When I finished she said, “Stephen, you think a lot. Someday you’ll think with your heart, and then you’ll be Orthodox.” I was cut to the quick at the time and had very little idea of what she meant. But I never forgot the phrase.
In time (to collapse the story) I learned what she meant – and the result was an attraction I could not deny or delay. I have thought many times since then about the phrase and its meaning and particularly what it means in my life. For one, I do not think that simply “joining” the Orthodox Church automatically makes you “think with your heart.” Indeed, I have met many Orthodox Christians who did not “think with their heart,” and I am aware of numerous times in the present when I myself do not “think with my heart.” Indeed, I have come to believe that it is a very difficult spiritual discipline.
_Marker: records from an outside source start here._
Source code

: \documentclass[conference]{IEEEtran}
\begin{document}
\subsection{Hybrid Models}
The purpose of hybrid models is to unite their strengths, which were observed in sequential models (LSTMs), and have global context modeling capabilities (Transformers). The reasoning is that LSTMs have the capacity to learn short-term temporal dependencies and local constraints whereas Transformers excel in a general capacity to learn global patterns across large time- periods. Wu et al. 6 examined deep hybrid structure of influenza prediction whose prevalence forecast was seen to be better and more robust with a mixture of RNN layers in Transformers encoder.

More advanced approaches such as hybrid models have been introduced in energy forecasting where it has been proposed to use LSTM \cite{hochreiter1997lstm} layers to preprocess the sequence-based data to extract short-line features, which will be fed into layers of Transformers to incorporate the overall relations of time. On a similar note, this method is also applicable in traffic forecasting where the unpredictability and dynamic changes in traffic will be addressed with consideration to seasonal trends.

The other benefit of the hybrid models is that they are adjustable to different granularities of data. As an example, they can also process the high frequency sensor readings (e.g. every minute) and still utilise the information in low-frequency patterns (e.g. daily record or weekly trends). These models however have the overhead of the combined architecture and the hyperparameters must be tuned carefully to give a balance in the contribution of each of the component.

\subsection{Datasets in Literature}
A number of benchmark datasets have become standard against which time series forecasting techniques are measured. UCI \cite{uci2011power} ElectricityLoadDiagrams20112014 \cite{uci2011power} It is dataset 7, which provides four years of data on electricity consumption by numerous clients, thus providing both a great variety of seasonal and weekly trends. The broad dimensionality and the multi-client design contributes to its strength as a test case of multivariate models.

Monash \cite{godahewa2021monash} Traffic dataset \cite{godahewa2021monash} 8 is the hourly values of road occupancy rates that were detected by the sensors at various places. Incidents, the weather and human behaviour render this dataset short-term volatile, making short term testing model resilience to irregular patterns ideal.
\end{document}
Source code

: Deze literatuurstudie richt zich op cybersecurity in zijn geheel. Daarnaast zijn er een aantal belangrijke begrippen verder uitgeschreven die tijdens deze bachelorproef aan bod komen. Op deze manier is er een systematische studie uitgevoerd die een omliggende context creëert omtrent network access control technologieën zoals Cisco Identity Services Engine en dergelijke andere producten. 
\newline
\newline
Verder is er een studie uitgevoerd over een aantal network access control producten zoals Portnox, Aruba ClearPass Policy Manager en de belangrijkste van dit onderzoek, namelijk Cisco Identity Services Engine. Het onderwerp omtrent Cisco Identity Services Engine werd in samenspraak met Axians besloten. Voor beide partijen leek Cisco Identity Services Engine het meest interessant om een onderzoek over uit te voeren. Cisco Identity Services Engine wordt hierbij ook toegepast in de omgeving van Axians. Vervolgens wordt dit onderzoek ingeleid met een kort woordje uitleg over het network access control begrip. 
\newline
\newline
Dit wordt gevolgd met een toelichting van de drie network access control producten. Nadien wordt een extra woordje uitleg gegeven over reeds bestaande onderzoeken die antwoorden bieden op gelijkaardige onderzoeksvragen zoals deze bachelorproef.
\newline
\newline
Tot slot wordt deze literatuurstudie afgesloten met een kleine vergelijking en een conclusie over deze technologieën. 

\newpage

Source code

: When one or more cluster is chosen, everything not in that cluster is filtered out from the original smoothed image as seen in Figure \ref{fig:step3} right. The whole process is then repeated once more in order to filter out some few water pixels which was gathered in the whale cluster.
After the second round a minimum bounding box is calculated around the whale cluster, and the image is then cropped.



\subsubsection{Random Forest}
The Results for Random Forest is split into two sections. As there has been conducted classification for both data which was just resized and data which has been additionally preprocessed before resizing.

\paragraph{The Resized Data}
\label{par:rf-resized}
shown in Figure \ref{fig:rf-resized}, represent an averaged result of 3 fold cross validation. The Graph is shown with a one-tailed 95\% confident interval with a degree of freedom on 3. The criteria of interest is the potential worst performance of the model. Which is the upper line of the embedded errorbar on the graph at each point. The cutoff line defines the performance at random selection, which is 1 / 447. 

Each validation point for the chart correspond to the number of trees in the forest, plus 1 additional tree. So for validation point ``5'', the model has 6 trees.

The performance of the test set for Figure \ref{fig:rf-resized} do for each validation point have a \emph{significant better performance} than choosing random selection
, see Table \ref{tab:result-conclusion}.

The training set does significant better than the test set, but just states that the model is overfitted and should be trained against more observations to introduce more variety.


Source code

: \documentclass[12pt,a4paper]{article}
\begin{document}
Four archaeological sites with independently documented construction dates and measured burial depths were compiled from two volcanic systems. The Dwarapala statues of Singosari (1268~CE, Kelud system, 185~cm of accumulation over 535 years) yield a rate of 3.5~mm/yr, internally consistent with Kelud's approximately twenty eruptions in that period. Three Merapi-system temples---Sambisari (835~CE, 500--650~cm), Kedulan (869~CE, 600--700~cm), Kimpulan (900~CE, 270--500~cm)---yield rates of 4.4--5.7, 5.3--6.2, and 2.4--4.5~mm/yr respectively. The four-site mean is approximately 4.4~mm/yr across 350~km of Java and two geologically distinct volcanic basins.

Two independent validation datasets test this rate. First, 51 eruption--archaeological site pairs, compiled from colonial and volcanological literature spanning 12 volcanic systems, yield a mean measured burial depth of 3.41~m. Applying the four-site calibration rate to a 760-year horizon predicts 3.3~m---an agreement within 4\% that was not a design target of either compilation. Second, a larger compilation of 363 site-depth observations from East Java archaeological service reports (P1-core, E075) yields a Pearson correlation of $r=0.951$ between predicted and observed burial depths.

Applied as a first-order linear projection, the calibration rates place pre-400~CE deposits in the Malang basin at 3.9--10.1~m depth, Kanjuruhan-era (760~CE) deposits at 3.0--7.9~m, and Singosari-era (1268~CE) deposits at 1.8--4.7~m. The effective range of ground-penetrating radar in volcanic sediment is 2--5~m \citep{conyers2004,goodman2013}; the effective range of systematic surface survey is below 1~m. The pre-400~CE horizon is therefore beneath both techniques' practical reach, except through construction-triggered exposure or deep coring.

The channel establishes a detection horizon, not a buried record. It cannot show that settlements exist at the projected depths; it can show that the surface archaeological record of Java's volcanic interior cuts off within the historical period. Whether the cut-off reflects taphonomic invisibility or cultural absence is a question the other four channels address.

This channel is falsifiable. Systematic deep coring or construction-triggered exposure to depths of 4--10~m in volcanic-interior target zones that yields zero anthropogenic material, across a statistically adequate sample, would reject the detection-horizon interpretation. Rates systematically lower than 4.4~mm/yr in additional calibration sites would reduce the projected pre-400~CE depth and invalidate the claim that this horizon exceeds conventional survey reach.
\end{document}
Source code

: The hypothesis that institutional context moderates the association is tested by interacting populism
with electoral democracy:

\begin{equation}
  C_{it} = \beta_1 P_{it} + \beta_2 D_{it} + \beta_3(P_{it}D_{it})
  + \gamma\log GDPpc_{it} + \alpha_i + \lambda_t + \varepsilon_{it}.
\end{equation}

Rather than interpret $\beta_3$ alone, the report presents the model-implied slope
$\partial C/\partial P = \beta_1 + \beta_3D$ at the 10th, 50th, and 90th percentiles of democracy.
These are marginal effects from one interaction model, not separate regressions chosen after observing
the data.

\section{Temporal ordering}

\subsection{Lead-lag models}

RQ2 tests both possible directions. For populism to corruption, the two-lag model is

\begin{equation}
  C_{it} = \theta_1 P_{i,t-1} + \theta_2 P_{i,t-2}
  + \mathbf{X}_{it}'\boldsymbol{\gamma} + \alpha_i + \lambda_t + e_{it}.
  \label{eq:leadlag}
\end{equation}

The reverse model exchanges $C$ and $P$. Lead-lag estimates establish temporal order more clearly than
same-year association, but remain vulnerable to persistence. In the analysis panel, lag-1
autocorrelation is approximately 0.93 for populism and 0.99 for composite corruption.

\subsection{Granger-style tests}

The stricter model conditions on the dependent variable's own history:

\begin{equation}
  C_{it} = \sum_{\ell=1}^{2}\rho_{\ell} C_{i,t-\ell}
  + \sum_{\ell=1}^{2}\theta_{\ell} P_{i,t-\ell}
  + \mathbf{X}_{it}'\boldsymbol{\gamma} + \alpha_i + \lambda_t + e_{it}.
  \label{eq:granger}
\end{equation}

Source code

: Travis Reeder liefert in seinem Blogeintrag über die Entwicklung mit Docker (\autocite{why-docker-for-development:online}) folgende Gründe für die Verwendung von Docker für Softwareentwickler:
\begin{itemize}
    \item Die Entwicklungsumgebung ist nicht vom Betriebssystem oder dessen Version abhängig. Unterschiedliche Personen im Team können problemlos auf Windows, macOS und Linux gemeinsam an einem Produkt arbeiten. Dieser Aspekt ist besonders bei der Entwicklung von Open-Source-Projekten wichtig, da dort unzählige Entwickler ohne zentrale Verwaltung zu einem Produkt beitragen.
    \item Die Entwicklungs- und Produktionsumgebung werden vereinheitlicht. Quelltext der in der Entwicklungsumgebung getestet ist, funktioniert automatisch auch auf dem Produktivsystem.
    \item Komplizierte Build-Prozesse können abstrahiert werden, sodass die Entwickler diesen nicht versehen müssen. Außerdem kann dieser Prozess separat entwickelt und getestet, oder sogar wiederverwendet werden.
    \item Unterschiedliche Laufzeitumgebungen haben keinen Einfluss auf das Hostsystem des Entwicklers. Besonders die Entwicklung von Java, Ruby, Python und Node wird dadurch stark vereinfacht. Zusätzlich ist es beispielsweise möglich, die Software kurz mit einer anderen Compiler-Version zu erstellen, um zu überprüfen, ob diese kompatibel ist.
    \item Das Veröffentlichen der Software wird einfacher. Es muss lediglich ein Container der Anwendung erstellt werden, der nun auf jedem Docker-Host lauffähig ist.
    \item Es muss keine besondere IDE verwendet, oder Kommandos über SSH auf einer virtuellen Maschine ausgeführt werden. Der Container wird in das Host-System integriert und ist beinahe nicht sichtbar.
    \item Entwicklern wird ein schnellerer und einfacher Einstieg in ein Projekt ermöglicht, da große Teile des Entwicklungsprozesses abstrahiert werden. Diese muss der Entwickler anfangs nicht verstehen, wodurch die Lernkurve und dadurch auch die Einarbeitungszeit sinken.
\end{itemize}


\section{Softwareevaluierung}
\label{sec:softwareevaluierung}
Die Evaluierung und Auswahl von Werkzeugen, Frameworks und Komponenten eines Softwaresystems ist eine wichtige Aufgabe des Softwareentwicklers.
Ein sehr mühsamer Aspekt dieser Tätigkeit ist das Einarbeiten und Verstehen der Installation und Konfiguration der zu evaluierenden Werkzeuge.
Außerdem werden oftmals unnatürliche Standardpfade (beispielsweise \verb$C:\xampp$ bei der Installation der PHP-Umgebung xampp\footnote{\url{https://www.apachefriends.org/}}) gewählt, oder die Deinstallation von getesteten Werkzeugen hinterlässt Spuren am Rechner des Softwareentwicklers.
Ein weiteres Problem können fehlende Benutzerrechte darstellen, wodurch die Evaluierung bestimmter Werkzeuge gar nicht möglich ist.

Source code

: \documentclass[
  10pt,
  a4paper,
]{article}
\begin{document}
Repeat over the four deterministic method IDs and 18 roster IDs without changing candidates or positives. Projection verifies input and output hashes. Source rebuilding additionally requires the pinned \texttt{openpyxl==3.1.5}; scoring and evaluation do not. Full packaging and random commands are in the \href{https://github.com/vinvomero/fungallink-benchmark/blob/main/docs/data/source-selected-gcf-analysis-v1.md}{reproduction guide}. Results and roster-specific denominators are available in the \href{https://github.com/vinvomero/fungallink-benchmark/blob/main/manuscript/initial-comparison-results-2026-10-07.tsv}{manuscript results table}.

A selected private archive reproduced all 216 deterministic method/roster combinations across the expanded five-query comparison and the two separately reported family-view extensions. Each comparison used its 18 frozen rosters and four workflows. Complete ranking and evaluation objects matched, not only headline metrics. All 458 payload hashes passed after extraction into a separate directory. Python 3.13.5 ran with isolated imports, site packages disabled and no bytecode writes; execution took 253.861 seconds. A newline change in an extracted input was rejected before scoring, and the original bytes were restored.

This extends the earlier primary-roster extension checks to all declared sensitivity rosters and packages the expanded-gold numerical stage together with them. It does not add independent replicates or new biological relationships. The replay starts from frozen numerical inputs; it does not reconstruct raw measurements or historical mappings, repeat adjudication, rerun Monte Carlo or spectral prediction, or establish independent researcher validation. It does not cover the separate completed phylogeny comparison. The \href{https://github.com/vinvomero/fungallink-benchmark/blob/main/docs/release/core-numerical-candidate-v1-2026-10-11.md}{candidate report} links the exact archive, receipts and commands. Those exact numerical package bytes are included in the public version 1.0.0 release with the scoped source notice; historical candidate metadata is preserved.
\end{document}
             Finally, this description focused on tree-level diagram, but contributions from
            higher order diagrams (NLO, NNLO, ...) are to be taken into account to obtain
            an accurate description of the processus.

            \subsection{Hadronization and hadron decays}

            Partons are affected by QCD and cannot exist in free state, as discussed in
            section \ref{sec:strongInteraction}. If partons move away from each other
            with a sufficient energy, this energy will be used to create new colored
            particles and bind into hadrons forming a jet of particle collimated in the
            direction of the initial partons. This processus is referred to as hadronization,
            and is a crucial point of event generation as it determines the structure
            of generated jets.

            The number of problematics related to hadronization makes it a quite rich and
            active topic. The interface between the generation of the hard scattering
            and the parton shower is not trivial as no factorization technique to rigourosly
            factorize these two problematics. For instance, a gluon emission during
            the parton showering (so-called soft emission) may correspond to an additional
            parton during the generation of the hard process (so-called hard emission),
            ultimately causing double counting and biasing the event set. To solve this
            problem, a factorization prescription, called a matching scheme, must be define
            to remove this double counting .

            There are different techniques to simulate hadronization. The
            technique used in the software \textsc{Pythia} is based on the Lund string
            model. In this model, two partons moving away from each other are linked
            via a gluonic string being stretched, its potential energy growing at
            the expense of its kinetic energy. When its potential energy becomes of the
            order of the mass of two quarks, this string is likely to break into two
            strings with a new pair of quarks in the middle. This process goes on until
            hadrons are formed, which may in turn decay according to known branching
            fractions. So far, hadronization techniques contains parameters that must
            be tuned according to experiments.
But what do I mean by the phrase?
First, I do not mean by “the heart” anything that is merely sentimental or emotion based. Rather I am referring to the very core of myself, to the place where a person has communion with God. It is the very center of our being. Though there are some who place a great emphasis on the actual organ of the heart – this I am too inexperienced to speak about.
Of what I am certain is that intellect alone, reason alone, is not the same thing as that which flows from the heart. Indeed, I believe that without a right heart, reason will be useless in our search for God. The heart is described in many ways in Scripture. Christ says that “out of the abundance of the heart the mouth speaks. The good man out of his good treasure brings forth good, and the evil man out of his evil treasure brings forth evil” (Matt. 12:34-35). We are also told in Scripture that the “sacrifice of God is a broken and contrite heart” (Psalm 51). It is the very core of our character and the place we must learn to dwell.
In doing theology, it is possible to have opinions and even strongly held doctrines that are largely matters of assent, like the principles of mathematics, but still not flow from the heart.
My journey into the Orthodox faith was a journey towards the heart – to come ever more often to the place that is the heart and to pray there, to behold God there, and to offer praise and thanksgiving there. I mistakenly thought for years that I could read Orthodox books and “learn” and “borrow” from Orthodox teaching. But this never carries you properly to the heart, indeed it can yield a delusion that is far more serious than unbelief itself.
I found giving assent to the teachings of Orthodoxy to be easy, even completely natural. But the actual act of becoming Orthodox, of making my confession and yielding myself up to the Church and to God to be extremely difficult. And this, I believe, was the issue of the heart. This was, at last, the movement away from my head and towards my heart, the “thinking with the heart,” I had been told about so many years before.
And the same process continues, day by day. I can see the same proclivities within myself, to allow myself to become cold, to take refuge in thought rather than prayer, etc. But I at least know now that there is another way and, by God’s grace, manage to find my way there more often.
Thus I am learning, ever so slowly, to “think with my heart,” and to become, ever so slowly, Orthodox. May God have mercy on us all.